Potrebbero trovare sconcertante la loro inazione, poiché il linguaggio dei diritti umani è stato un fondamento per gli Stati Uniti e i suoi alleati e una caratteristica essenziale dell’egemonia occidentale. È stato a lungo uno strumento di soft power e che ha giustificato spesso, e tuttora giustifica, l’uso della forza militare.

Perché, allora, hanno rischiato questa preziosa reputazione sostenendo i crimini di guerra di Israele a Gaza?

Gli Stati Uniti e i suoi alleati europei, come Germania, Regno Unito e Paesi Bassi, sono stati parte integrante dell’assalto di Israele. Hanno trasportato armi quotidianamente, hanno tentato di proteggere i leader israeliani dai procedimenti penali e non hanno fatto nulla per fermare gli attacchi criminali contro i civili palestinesi.

Sostanzialmente, la spiegazione di questa complicità riguarda due diversi argomenti. Uno sostiene che la lobby israeliana ha sfruttato il processo decisionale occidentale per garantire che Israele goda di impunità e sostegno. L’altro sostiene che gli Stati Uniti ritengono Israele una parte essenziale della propria strategia imperialista in una regione ricca di petrolio, ritenendo quindi la sua sopravvivenza essenziale per i propri interessi.

Ma c’è anche un’altra spiegazione che non riguarda tanto Israele ma che ha più a che fare con il modo in cui l’Occidente considera se stesso e il proprio ruolo nel mondo globale.

Egemonia liberale

Dalla fine della Guerra Fredda, il liberalismo ha dominato la politica estera occidentale.
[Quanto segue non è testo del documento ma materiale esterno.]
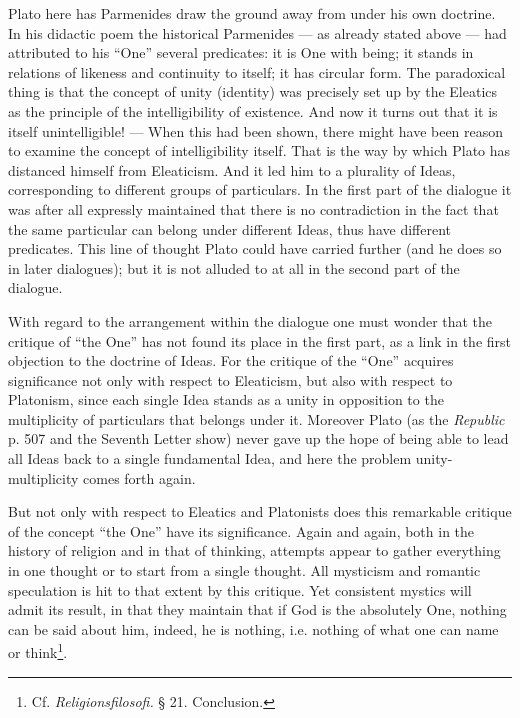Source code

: \documentclass[12pt,a4paper,openany]{book}
\newcommand{\opage}[1]{\marginnote{\footnotesize\textit{[#1]}}}
\begin{document}
Plato here has Parmenides draw the ground away from under
his own doctrine. In his didactic poem the historical Parmenides
--- as already stated above --- had attributed to his ``One''
several predicates: it is One with being; it stands in relations of likeness
and continuity to itself; it has circular form.
The paradoxical thing is that the concept of unity (identity) was precisely
set up by the Eleatics as the principle of the intelligibility of existence.
And now it turns out that it is itself unintelligible!
--- When this had been shown, there might have been reason
to examine the concept of intelligibility itself. That is the
way by which Plato has distanced himself from Eleaticism. And
it led him to a plurality of Ideas, corresponding to different
groups of particulars. In the first part of the dialogue it was after all
expressly maintained that there is no contradiction in the fact that the same
particular can belong under different Ideas, thus have
different predicates. This line of thought Plato could
have carried further (and he does so in later dialogues); but
it is not alluded to at all in the second part of the dialogue.

With regard to the arrangement within the dialogue one must
wonder that the critique of ``the One'' has not found
its place in the first part, as a link in the first objection to
the doctrine of Ideas. For the critique of the ``One'' acquires significance
not only with respect to Eleaticism, but also with respect to Platonism,
since each single Idea stands as a unity in opposition to the
multiplicity of particulars that belongs under it. Moreover
Plato (as the \textit{Republic} p. 507 and the Seventh Letter
show) never gave up the hope of being able to lead all Ideas
\setcounter{footnote}{0}%
\opage{32}back to a single fundamental Idea, and here the problem
unity-multiplicity comes forth again.

But not only with respect to Eleatics and Platonists does this
remarkable critique of the concept ``the One'' have its significance.
Again and again, both in the history of religion and in that of thinking,
attempts appear to gather everything in one thought or
to start from a single thought. All mysticism and romantic
speculation is hit to that extent by this critique. Yet
consistent mystics will admit its result, in that
they maintain that if God is the absolutely One, nothing can be
said about him, indeed, he is nothing, i.e. nothing of what one
can name or think\footnote[1]{Cf. \textit{Religionsfilosofi.} § 21. Conclusion.}.
\end{document}
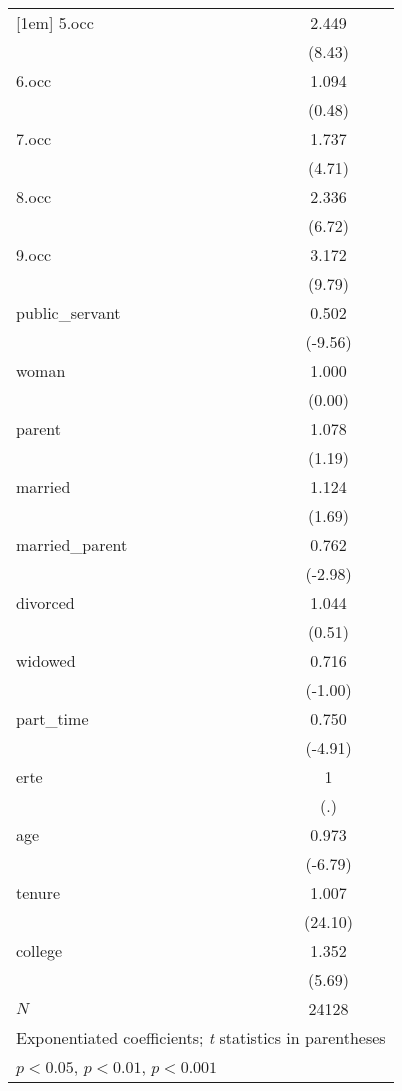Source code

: {\begin{tabular}{l*{1}{c}}
[1em]
5.occ       &       2.449\sym{***}\\
            &      (8.43)         \\
[1em]
6.occ       &       1.094         \\
            &      (0.48)         \\
[1em]
7.occ       &       1.737\sym{***}\\
            &      (4.71)         \\
[1em]
8.occ       &       2.336\sym{***}\\
            &      (6.72)         \\
[1em]
9.occ       &       3.172\sym{***}\\
            &      (9.79)         \\
[1em]
public\_servant&       0.502\sym{***}\\
            &     (-9.56)         \\
[1em]
woman       &       1.000         \\
            &      (0.00)         \\
[1em]
parent      &       1.078         \\
            &      (1.19)         \\
[1em]
married     &       1.124         \\
            &      (1.69)         \\
[1em]
married\_parent&       0.762\sym{**} \\
            &     (-2.98)         \\
[1em]
divorced    &       1.044         \\
            &      (0.51)         \\
[1em]
widowed     &       0.716         \\
            &     (-1.00)         \\
[1em]
part\_time   &       0.750\sym{***}\\
            &     (-4.91)         \\
[1em]
erte        &           1         \\
            &         (.)         \\
[1em]
age         &       0.973\sym{***}\\
            &     (-6.79)         \\
[1em]
tenure      &       1.007\sym{***}\\
            &     (24.10)         \\
[1em]
college     &       1.352\sym{***}\\
            &      (5.69)         \\
\hline
\(N\)       &       24128         \\
\hline\hline
\multicolumn{2}{l}{\footnotesize Exponentiated coefficients; \textit{t} statistics in parentheses}\\
\multicolumn{2}{l}{\footnotesize \sym{*} \(p<0.05\), \sym{**} \(p<0.01\), \sym{***} \(p<0.001\)}\\
\end{tabular}
}
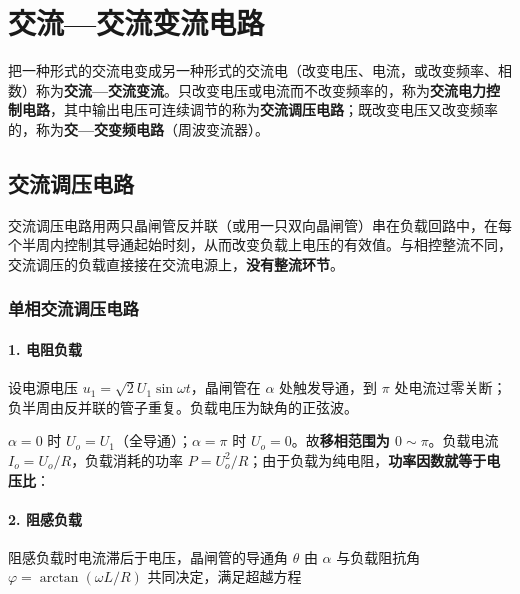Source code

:\chapter{交流—交流变流电路}

把一种形式的交流电变成另一种形式的交流电（改变电压、电流，或改变频率、相数）称为\textbf{交流—交流变流}。只改变电压或电流而不改变频率的，称为\textbf{交流电力控制电路}，其中输出电压可连续调节的称为\textbf{交流调压电路}；既改变电压又改变频率的，称为\textbf{交—交变频电路}（周波变流器）。

\section{交流调压电路}

交流调压电路用两只晶闸管反并联（或用一只双向晶闸管）串在负载回路中，在每个半周内控制其导通起始时刻，从而改变负载上电压的有效值。与相控整流不同，交流调压的负载直接接在交流电源上，\textbf{没有整流环节}。

\subsection{单相交流调压电路}

\subsubsection*{1. 电阻负载}

设电源电压 $u_1=\sqrt{2}U_1\sin\omega t$，晶闸管在 $\alpha$ 处触发导通，到 $\pi$ 处电流过零关断；负半周由反并联的管子重复。负载电压为缺角的正弦波。


$\alpha=0$ 时 $U_o=U_1$（全导通）；$\alpha=\pi$ 时 $U_o=0$。故\textbf{移相范围为 $0\sim\pi$}。负载电流 $I_o=U_o/R$，负载消耗的功率 $P=U_o^2/R$；由于负载为纯电阻，\textbf{功率因数就等于电压比}：


\subsubsection*{2. 阻感负载}

阻感负载时电流滞后于电压，晶闸管的导通角 $\theta$ 由 $\alpha$ 与负载阻抗角 $\varphi=\arctan(\omega L/R)$ 共同决定，满足超越方程

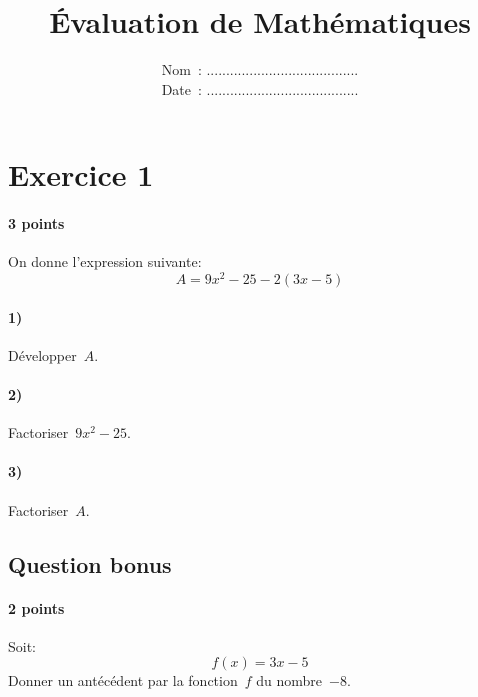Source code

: \documentclass[a4paper]{article}
\begin{document}
  \title{Évaluation de Mathématiques}
  \date{
    Nom~: .......................................\\
    \vspace{0.2cm}
    Date~: .......................................}
  \maketitle

  \section*{Exercice 1}
  \paragraph{3 points}
  On donne l'expression suivante:
  \[
    A = 9 x^2 - 25 - 2(3x - 5)
  \]
  \paragraph{1)} Développer~$A$.
  \paragraph{2)} Factoriser~$9 x^2 - 25$.
  \paragraph{3)} Factoriser~$A$.

  \subsection*{Question bonus}
  \paragraph{2 points}
  Soit:
  \[
    f(x) = 3x - 5
  \]
  Donner un antécédent par la fonction~$f$ du nombre~$-8$.
\end{document}
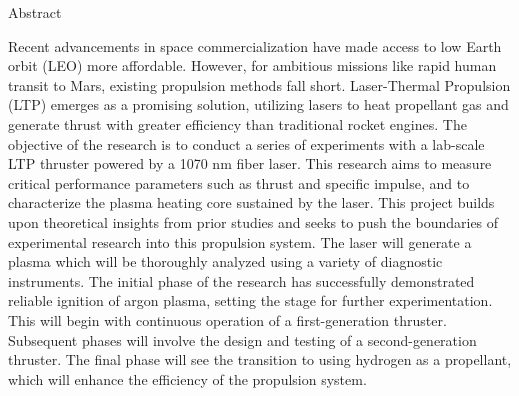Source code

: \begin{plainchp}{Abstract}

    Recent advancements in space commercialization have made access to low Earth orbit (LEO) more affordable. However, for ambitious missions like rapid human transit to Mars, existing propulsion methods fall short. Laser-Thermal Propulsion (LTP) emerges as a promising solution, utilizing lasers to heat propellant gas and generate thrust with greater efficiency than traditional rocket engines. The objective of the research is to conduct a series of experiments with a lab-scale LTP thruster powered by a 1070 nm fiber laser. This research aims to measure critical performance parameters such as thrust and specific impulse, and to characterize the plasma heating core sustained by the laser. This project builds upon theoretical insights from prior studies and seeks to push the boundaries of experimental research into this propulsion system. The laser will generate a plasma which will be thoroughly analyzed using a variety of diagnostic instruments. The initial phase of the research has successfully demonstrated reliable ignition of argon plasma, setting the stage for further experimentation. This will begin with continuous operation of a first-generation thruster. Subsequent phases will involve the design and testing of a second-generation thruster. The final phase will see the transition to using hydrogen as a propellant, which will enhance the efficiency of the propulsion system.

\end{plainchp}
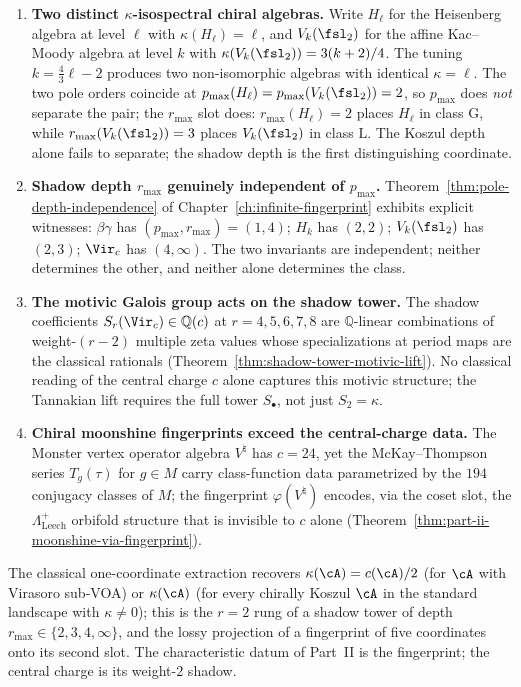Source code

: \begin{enumerate}
 \item \textbf{Two distinct $\kappa$-isospectral chiral algebras.}
 Write $H_{\ell}$ for the Heisenberg algebra at level $\ell$ with
 $\kappa(H_{\ell}) = \ell$, and $V_{k}(\fsl_2)$ for the affine
 Kac--Moody algebra at level $k$ with
 $\kappa(V_{k}(\fsl_2)) = 3(k+2)/4$. The tuning
 $k = \tfrac{4}{3}\ell - 2$ produces two non-isomorphic algebras
 with identical $\kappa = \ell$. The two pole orders coincide at
 $p_{\max}(H_{\ell}) = p_{\max}(V_{k}(\fsl_2)) = 2$, so $p_{\max}$
 does \emph{not} separate the pair; the $r_{\max}$ slot does:
 $r_{\max}(H_{\ell}) = 2$ places $H_{\ell}$ in class $\mathrm{G}$,
 while $r_{\max}(V_{k}(\fsl_2)) = 3$ places $V_{k}(\fsl_2)$ in
 class $\mathrm{L}$. The Koszul depth alone fails to separate;
 the shadow depth is the first distinguishing coordinate.
 \item \textbf{Shadow depth $r_{\max}$ genuinely independent of
 $p_{\max}$.} Theorem~\ref{thm:pole-depth-independence} of
 Chapter~\ref{ch:infinite-fingerprint} exhibits explicit
 witnesses: $\beta\gamma$ has $(p_{\max}, r_{\max}) = (1, 4)$;
 $H_k$ has $(2, 2)$; $V_k(\fsl_2)$ has $(2, 3)$; $\Vir_c$ has
 $(4, \infty)$. The two invariants are independent; neither
 determines the other, and neither alone determines the class.
 \item \textbf{The motivic Galois group acts on the shadow
 tower.} The shadow coefficients
 $S_r(\Vir_c) \in \mathbb{Q}(c)$ at $r = 4, 5, 6, 7, 8$ are
 $\mathbb{Q}$-linear combinations of weight-$(r-2)$ multiple
 zeta values whose specializations at period maps are the
 classical rationals (Theorem~\ref{thm:shadow-tower-motivic-lift}).
 No classical reading of the central charge $c$ alone captures
 this motivic structure; the Tannakian lift requires the full
 tower $S_\bullet$, not just $S_2 = \kappa$.
 \item \textbf{Chiral moonshine fingerprints exceed the
 central-charge data.} The Monster vertex operator algebra
 $V^\natural$ has $c = 24$, yet the McKay--Thompson series
 $T_g(\tau)$ for $g \in M$ carry class-function data
 parametrized by the $194$ conjugacy classes of $M$; the
 fingerprint $\varphi(V^\natural)$ encodes, via the coset slot,
 the $\Lambda_{\mathrm{Leech}}^+$ orbifold structure that is
 invisible to $c$ alone
 (Theorem~\ref{thm:part-ii-moonshine-via-fingerprint}).
\end{enumerate}

The classical one-coordinate extraction recovers
$\kappa(\cA) = c(\cA)/2$ (for $\cA$ with Virasoro sub-VOA) or
$\kappa(\cA)$ (for every chirally Koszul $\cA$ in the standard
landscape with $\kappa \ne 0$); this is the $r = 2$ rung of a
shadow tower of depth $r_{\max} \in \{2, 3, 4, \infty\}$, and the
lossy projection of a fingerprint of five coordinates onto its
second slot. The
characteristic datum of Part~II is the fingerprint; the central
charge is its weight-$2$ shadow.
Questo è ciò che studiosi pragmatici di relazioni internazionali, tra cui John Mearsheimer e Stephen Walt, descrivono come “egemonia liberale”.

La politica estera degli Stati Uniti e dei suoi principali alleati occidentali presuppone che le democrazie liberali e i liberi mercati siano gli strumenti migliori per raggiungere stabilità e pace.

Questo assioma affonda le sue radici nel concetto di “Fine della storia” del politologo Francis Fukayama, col quale proclamava che la fine della Guerra Fredda e il trionfo dell’Occidente avrebbero portato all'”universalizzazione della democrazia liberale occidentale come forma finale di governo umano”.

Il linguaggio del liberalismo è stato una costante nella politica estera statunitense ed europea sin dal 1945 ed è stato adottato in tutto lo scenario politico.

L’impero statunitense ha agito da vigilante notturno dei valori liberali per trasformare altre società in democrazie e con mercati aperti. L’imperialismo ha utilizzato il linguaggio dei diritti per giustificare gli interventi militari: nel caso dell’Afghanistan, l’intervento si basava sui diritti delle donne, mentre per l’Iraq si basava sui diritti umani.

La convinzione che la politica statunitense e occidentale sia liberale è molto radicata e comporta due risultati: in primo luogo, gli stati e gli attori considerati avversari dell’Occidente vengono classificati come moralmente difettosi.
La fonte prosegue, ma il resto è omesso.